Friday, June 09, 2006

Worse hospital care for Maori

According to the NZ Herald,"Maori are more likely to suffer inadequate health care than Pakeha and other ethnic groups, a new study suggests......The study's authors say it suggests Maori were more likely to receive "sub-optimum care" in hospitals, but they were unable to explain the reasons."

So much for all the years of cultural safety and Treaty of Waitangi training. I am persuaded by observers who have put the discrepancy down to communication difficulties. Those dificulties are compounded by many medical staff not having english as their first language.

4 comments:

KG said...

Perhaps the number of un-cooperative and abusive Maori patients may have something to do the results.
I have a very close friend who works as an RN in a busy A&E department and she has been spat at, called a "white (insert fould word of choice, racist and so on, again and again.
Something that very rarely happened when she worked with Aborigines and she's the least racist person I could imagine.
I'd suggest that Maori are more often than not the authors of their own misfortunes.

KG said...

"foul" word of choice, that is. pimf.

Anonymous said...

The statistics may suggest a bias against low classes.

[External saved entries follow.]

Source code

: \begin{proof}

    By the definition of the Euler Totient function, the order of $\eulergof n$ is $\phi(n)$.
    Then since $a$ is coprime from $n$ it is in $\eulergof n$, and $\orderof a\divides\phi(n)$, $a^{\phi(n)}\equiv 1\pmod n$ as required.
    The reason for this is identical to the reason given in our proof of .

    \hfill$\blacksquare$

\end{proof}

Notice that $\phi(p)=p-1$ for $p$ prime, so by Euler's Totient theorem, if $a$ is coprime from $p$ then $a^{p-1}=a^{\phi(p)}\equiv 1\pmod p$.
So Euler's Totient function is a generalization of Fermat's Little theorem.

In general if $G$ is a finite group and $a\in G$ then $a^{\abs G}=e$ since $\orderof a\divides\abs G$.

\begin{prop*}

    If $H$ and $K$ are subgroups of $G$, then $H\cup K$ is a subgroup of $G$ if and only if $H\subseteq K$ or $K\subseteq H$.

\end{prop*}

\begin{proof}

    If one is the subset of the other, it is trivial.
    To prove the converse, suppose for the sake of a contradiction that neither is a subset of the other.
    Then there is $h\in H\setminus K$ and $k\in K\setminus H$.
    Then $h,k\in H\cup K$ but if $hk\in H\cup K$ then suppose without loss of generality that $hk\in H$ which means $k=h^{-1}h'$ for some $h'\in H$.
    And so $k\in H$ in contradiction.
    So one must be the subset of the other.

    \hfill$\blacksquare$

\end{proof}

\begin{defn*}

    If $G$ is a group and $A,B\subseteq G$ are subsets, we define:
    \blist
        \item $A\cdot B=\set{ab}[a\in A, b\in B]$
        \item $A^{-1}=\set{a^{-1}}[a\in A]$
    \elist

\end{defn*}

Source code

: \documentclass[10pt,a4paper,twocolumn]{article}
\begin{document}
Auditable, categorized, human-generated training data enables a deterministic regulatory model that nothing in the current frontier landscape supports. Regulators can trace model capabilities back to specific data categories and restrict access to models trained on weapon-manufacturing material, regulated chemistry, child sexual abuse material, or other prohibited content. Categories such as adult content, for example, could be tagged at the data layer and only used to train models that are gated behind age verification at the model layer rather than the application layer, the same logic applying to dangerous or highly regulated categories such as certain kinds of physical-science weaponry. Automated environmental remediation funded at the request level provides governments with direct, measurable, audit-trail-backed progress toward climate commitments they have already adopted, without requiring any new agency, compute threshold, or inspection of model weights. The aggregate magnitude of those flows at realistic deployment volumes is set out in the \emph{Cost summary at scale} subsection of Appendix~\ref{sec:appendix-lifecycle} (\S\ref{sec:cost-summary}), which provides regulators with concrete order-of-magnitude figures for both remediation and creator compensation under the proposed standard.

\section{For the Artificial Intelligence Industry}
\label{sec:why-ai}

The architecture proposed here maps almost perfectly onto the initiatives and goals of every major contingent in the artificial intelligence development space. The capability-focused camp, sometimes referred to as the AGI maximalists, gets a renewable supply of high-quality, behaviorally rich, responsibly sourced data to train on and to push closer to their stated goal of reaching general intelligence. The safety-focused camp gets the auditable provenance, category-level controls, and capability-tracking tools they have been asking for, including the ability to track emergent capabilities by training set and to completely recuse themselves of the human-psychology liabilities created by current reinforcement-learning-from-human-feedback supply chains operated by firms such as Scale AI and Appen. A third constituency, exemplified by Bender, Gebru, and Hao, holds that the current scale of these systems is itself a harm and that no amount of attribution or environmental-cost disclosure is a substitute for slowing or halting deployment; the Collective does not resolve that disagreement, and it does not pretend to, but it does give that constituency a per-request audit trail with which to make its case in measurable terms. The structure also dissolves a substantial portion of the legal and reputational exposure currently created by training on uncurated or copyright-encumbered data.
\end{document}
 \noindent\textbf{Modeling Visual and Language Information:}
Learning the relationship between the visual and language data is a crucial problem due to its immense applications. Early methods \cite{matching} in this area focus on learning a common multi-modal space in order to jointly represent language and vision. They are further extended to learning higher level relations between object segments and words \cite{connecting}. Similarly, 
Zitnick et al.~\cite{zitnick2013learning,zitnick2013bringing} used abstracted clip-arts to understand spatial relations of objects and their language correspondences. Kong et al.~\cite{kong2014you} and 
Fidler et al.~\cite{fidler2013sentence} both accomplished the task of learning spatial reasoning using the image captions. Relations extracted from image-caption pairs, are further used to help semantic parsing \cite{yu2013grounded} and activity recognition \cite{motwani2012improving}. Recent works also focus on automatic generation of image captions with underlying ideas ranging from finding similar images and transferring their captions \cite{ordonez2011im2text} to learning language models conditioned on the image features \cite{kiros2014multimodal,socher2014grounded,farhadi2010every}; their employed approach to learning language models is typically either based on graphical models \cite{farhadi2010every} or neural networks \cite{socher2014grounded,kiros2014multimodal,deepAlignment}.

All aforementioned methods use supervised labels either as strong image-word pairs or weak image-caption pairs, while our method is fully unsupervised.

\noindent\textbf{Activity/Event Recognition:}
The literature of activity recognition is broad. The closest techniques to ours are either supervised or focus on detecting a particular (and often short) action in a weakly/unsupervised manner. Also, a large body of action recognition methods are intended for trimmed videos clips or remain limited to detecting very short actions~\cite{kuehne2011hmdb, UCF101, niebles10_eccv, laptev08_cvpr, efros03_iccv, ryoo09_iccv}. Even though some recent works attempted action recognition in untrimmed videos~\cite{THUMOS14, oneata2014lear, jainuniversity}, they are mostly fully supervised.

"The study also notes that Maori suffer "substantial disadvantages" in health status compared with New Zealand's majority Pakeha population.
"For example, Maori life expectancy at birth is about 8.5 years lower than for non-Maori."

In the report Maori low life expectancy is not attributed to the rates of teenage pregnancy or child abuse rates, their education or prevalance in drug statistics. No, it is the health systems failure!

Gloria

Lindsay Mitchell said...

Gloria, another report was also cited yesterday but I can no longer find a link to it. The author was saying, something is going on when Maori in their late twenties are dying at double the rate of non-Maori. Double the rate sounds dramatic. What it represents is roughly 20 deaths per 100,000 compared to ten. The major reasons for deaths in that age group are accidents, poisoning and violence. The reasons, then, are more to do with lifestyle than hospital care.